WHAT YOU HAVE TO DO: Return exactly the span of lines in the following data that opens with the line containing "This project analyzes" and closes with the line containing "The primary goal". Include nothing else.

==*==

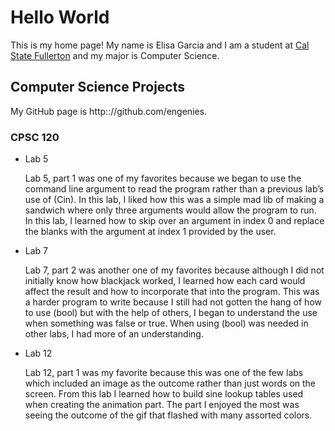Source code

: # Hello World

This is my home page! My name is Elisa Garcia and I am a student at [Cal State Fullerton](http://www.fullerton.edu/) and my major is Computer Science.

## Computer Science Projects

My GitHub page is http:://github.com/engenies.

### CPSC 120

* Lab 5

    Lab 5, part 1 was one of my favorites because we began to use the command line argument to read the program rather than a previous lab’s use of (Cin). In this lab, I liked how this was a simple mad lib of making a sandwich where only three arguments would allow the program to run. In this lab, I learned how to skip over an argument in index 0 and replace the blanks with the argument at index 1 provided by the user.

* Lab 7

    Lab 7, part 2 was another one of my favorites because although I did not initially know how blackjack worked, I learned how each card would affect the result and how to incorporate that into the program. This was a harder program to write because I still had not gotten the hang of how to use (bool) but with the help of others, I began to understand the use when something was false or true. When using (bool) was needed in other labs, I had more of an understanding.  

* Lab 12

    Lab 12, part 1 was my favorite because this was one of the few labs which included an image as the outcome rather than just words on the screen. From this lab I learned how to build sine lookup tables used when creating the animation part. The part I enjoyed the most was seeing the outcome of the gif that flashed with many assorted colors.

==*==

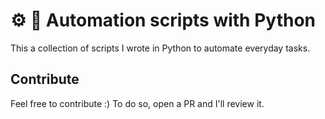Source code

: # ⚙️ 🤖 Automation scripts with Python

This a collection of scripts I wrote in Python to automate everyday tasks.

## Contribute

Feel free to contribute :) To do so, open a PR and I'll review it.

==*==

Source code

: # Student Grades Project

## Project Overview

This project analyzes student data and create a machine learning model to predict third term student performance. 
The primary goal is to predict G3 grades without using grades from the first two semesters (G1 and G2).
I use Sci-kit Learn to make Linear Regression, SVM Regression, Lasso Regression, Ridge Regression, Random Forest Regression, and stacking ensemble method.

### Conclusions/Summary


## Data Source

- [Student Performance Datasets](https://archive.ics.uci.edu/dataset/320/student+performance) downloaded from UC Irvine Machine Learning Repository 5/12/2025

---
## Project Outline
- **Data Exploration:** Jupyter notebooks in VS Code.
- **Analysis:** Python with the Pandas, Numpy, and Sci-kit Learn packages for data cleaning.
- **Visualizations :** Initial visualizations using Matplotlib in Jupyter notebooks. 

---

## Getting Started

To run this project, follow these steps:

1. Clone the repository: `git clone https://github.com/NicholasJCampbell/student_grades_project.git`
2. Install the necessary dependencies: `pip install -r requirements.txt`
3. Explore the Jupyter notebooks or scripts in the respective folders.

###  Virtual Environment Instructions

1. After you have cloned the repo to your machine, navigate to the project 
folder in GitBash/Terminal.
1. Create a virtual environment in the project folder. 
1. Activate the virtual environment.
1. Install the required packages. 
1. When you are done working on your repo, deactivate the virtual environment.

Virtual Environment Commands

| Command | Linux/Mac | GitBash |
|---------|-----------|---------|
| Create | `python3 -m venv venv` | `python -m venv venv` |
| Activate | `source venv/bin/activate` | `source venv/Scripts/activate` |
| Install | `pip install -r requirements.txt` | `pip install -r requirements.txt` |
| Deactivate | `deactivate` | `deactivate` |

==*==

REPLY:
This project analyzes student data and create a machine learning model to predict third term student performance. 
The primary goal is to predict G3 grades without using grades from the first two semesters (G1 and G2).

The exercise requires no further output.